**EXCERPTED DATA:**
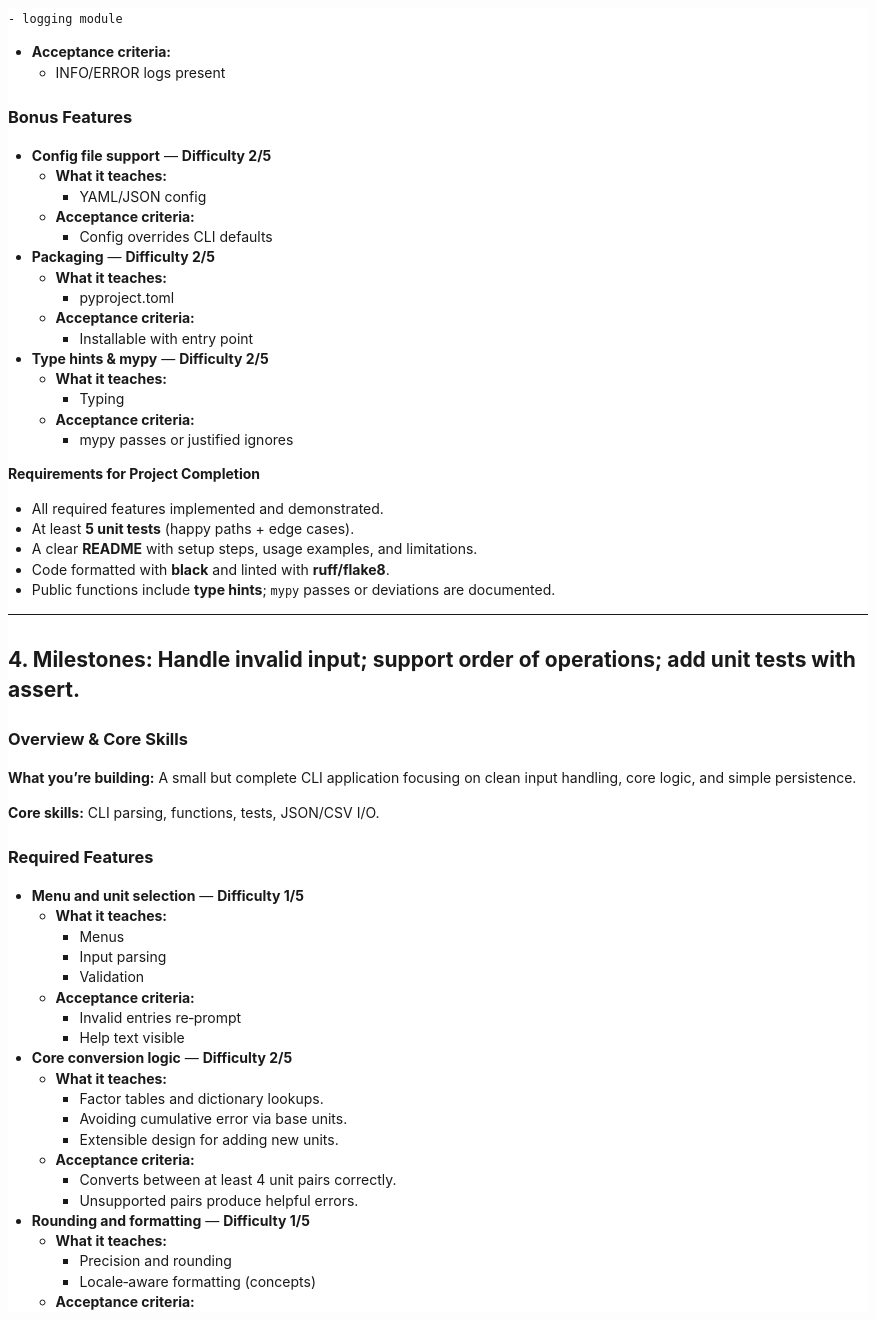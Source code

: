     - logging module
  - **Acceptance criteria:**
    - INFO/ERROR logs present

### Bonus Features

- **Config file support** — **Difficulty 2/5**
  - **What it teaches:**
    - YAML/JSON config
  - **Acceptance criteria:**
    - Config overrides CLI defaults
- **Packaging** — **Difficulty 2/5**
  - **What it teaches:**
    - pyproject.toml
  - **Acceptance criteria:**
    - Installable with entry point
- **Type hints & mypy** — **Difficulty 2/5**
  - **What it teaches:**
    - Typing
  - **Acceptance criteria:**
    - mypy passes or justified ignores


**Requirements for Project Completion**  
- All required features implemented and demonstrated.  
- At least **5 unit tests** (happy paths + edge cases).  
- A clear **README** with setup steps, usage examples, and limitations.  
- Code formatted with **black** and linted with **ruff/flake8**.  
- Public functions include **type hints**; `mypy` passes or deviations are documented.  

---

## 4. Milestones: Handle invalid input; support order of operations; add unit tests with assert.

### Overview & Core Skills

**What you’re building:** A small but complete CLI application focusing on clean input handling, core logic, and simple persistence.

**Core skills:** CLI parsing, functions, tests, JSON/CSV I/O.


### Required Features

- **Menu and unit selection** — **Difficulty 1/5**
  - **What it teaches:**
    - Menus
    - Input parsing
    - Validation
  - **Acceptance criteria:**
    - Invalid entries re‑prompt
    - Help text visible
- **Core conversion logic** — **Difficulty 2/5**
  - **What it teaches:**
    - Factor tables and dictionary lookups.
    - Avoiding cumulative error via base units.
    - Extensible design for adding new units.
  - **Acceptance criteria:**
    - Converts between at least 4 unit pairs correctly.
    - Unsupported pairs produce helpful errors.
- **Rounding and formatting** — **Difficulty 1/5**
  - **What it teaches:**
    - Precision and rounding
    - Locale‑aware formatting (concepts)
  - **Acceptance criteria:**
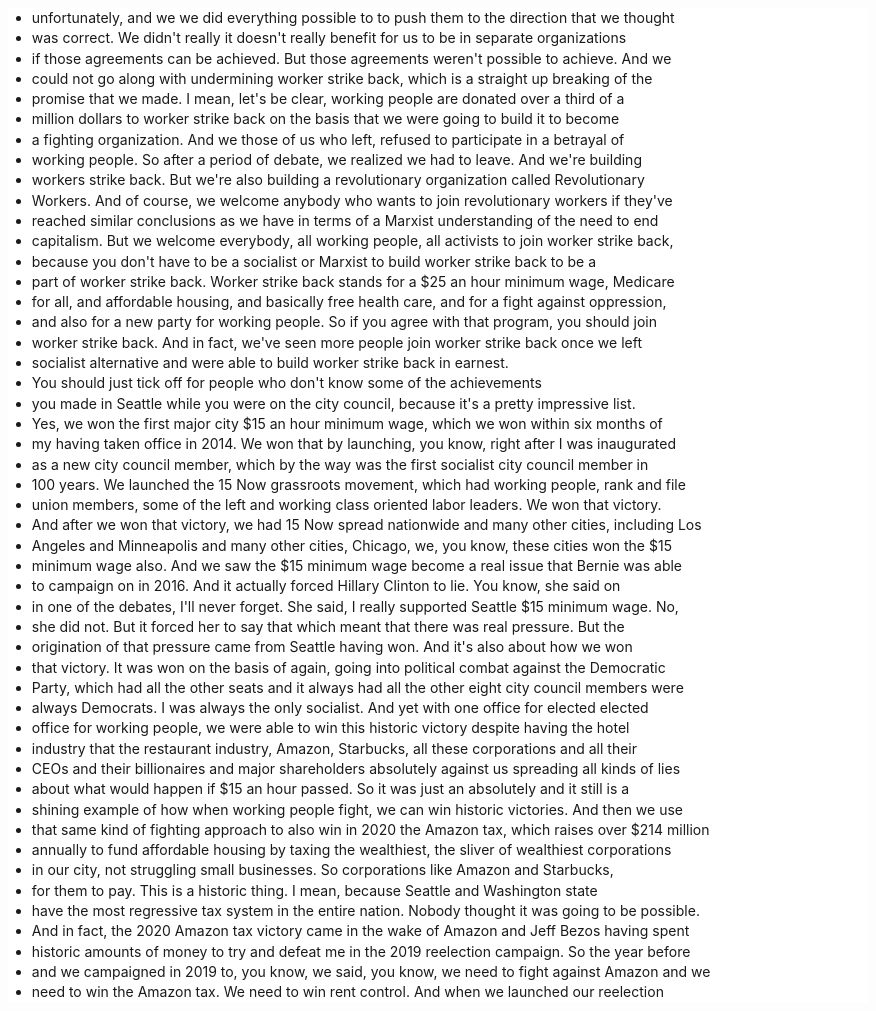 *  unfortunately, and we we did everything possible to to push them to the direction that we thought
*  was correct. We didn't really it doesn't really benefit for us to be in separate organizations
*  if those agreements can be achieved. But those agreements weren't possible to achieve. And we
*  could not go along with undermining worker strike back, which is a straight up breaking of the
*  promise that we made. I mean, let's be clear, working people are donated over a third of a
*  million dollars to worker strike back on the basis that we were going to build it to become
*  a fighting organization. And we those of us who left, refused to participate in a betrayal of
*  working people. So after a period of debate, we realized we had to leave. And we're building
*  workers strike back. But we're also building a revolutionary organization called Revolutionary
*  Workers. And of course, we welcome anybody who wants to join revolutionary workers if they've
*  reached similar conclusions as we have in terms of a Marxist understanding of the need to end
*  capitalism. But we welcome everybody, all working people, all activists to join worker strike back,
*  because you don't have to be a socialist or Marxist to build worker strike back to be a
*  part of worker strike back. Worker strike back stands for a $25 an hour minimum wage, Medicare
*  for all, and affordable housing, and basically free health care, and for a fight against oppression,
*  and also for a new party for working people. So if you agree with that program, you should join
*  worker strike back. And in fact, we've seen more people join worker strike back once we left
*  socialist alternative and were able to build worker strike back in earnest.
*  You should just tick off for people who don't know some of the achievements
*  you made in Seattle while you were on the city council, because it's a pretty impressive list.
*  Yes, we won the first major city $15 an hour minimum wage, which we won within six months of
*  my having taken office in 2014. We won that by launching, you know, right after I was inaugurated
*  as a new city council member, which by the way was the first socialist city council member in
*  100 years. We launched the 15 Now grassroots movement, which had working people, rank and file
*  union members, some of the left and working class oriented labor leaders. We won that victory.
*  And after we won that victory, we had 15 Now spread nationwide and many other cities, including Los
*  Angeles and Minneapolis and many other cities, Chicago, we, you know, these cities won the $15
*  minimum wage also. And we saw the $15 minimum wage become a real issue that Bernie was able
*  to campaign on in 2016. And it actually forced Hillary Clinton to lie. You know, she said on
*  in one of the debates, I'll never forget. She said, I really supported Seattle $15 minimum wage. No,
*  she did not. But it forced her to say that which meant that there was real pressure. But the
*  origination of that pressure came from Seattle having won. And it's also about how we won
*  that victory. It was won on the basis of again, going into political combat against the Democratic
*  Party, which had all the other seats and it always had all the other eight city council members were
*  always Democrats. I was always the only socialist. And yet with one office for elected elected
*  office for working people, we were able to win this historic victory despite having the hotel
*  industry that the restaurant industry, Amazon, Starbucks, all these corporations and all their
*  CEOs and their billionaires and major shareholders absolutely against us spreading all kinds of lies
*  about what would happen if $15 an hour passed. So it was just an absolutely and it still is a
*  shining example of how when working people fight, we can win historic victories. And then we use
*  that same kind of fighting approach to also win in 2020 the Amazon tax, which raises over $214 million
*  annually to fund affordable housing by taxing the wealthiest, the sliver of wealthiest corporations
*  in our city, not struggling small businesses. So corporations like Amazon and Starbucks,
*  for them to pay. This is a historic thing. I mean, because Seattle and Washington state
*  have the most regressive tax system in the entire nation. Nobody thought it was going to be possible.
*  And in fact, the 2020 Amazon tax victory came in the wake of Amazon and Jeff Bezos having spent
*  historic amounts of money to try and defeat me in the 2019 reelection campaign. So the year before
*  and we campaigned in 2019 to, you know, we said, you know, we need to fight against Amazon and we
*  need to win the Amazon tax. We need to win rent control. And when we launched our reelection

==

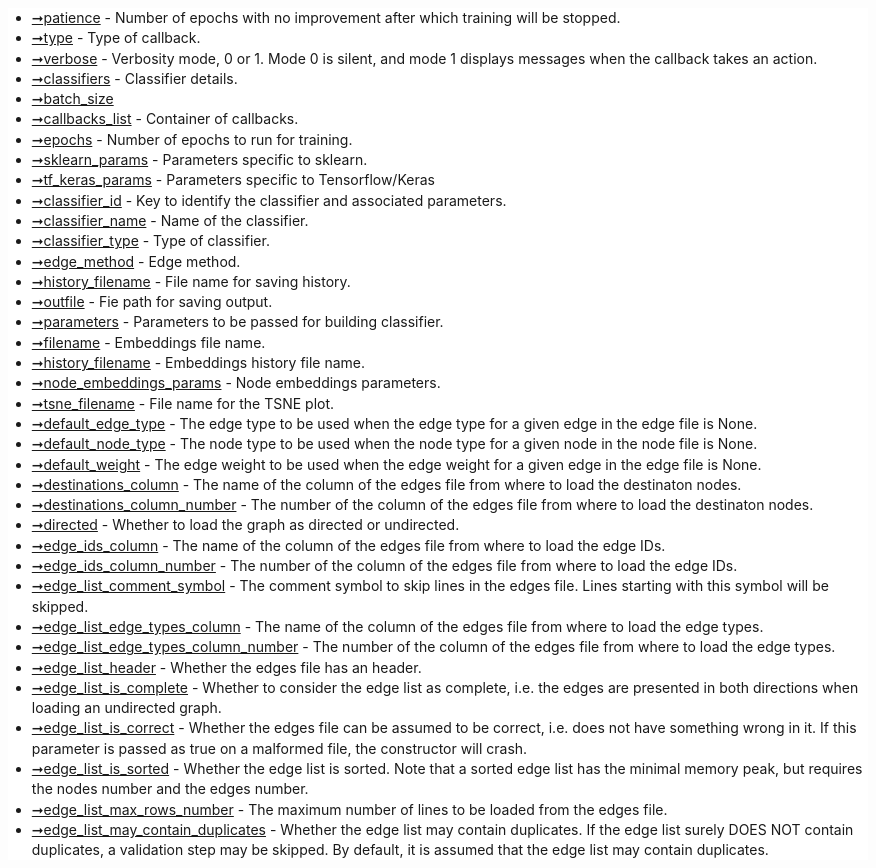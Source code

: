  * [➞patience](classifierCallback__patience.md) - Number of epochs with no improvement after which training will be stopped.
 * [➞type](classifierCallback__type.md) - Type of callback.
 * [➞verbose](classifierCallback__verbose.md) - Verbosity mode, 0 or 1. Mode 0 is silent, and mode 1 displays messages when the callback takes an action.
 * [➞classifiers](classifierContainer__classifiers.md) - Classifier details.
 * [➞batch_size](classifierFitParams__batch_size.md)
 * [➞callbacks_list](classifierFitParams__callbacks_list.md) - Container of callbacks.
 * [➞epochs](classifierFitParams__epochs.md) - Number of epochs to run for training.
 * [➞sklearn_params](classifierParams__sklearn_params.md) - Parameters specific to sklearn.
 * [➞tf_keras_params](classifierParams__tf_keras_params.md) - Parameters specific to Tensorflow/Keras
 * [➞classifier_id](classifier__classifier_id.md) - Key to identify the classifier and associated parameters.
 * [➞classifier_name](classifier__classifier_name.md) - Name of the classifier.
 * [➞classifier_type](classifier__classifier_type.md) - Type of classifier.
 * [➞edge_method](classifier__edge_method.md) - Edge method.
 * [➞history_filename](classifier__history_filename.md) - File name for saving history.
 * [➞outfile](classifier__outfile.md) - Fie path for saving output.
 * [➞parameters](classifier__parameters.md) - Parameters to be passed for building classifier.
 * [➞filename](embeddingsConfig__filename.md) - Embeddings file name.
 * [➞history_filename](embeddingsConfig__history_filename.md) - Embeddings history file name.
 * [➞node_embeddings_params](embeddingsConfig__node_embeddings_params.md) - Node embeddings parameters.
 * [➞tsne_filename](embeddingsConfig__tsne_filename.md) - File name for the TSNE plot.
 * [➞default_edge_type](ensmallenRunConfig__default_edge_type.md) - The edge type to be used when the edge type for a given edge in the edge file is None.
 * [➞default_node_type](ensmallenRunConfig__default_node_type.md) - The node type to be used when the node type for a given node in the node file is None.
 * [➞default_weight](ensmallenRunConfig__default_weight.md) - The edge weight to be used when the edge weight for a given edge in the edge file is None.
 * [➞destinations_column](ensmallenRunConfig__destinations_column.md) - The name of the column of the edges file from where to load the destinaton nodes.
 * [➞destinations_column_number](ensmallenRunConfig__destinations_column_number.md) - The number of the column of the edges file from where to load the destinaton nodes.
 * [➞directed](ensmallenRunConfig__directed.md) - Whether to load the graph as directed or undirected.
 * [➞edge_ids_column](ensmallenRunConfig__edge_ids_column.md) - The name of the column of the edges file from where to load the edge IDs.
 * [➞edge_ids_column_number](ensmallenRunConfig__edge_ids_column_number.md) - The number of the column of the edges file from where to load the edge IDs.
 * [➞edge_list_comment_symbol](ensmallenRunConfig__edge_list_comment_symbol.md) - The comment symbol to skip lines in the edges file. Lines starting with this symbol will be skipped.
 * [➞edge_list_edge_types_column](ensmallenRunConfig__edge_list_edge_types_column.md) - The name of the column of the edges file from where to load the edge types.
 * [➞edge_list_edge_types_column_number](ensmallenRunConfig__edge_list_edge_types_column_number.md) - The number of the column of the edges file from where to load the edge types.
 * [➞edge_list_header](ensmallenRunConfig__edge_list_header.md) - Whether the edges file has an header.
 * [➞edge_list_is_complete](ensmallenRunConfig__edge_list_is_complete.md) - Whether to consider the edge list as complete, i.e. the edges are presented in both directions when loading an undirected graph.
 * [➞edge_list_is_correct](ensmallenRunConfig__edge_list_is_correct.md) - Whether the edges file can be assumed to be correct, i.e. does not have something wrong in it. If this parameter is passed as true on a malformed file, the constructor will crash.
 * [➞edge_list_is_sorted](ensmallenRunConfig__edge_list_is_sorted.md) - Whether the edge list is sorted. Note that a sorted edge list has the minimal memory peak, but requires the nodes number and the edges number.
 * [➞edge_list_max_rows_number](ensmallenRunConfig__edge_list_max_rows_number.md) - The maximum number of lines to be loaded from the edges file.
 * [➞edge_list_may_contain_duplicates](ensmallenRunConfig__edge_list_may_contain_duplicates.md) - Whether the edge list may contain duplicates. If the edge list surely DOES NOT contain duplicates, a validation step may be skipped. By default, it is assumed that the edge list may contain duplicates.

==

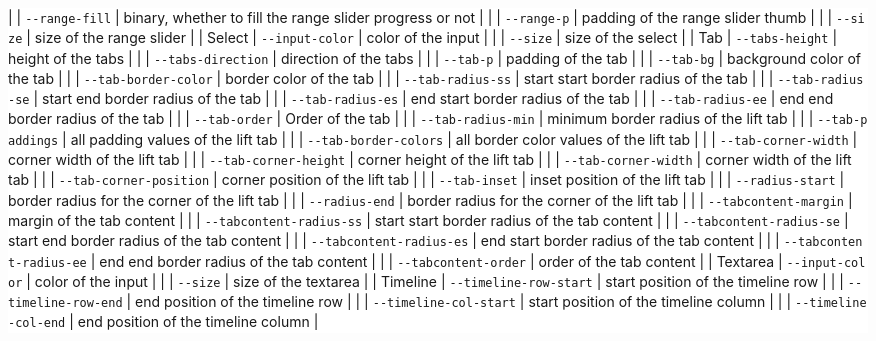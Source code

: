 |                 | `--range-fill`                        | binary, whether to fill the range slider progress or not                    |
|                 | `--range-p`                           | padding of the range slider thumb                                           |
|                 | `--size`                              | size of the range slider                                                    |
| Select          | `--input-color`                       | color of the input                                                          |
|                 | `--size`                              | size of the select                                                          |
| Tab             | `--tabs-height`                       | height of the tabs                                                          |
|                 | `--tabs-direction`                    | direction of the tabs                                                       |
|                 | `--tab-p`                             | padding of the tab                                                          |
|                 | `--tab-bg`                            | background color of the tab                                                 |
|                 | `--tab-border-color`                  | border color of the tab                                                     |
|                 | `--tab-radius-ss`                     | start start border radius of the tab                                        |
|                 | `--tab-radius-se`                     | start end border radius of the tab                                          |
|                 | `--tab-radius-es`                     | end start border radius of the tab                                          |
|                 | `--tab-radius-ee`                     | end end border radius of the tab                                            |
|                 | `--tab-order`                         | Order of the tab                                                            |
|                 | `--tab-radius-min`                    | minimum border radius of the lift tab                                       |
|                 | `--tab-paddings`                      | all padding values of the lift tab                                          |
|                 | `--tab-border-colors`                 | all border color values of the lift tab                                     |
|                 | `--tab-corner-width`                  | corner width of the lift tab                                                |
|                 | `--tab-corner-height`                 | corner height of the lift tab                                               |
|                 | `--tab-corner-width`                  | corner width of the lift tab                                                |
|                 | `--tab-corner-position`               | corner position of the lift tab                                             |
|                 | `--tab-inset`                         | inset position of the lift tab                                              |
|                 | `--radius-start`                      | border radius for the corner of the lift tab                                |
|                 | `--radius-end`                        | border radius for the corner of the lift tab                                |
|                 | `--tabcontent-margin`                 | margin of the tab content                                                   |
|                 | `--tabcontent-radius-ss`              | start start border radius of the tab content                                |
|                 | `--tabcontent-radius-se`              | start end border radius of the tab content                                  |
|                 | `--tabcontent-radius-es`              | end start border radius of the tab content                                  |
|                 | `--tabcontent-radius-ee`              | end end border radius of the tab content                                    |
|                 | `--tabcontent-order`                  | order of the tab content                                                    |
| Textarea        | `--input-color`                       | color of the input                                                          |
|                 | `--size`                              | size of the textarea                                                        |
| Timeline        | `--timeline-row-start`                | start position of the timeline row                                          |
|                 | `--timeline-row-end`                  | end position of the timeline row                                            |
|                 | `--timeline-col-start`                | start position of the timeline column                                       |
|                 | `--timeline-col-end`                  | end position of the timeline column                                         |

**WHAT THE TASK REQUIRES:**
The required output is the stretch of entries above from the line containing "our city, not" through the line containing "launched our reelection", reproduced exactly.

**SOLUTION FOR THIS TASK:**
*  in our city, not struggling small businesses. So corporations like Amazon and Starbucks,
*  for them to pay. This is a historic thing. I mean, because Seattle and Washington state
*  have the most regressive tax system in the entire nation. Nobody thought it was going to be possible.
*  And in fact, the 2020 Amazon tax victory came in the wake of Amazon and Jeff Bezos having spent
*  historic amounts of money to try and defeat me in the 2019 reelection campaign. So the year before
*  and we campaigned in 2019 to, you know, we said, you know, we need to fight against Amazon and we
*  need to win the Amazon tax. We need to win rent control. And when we launched our reelection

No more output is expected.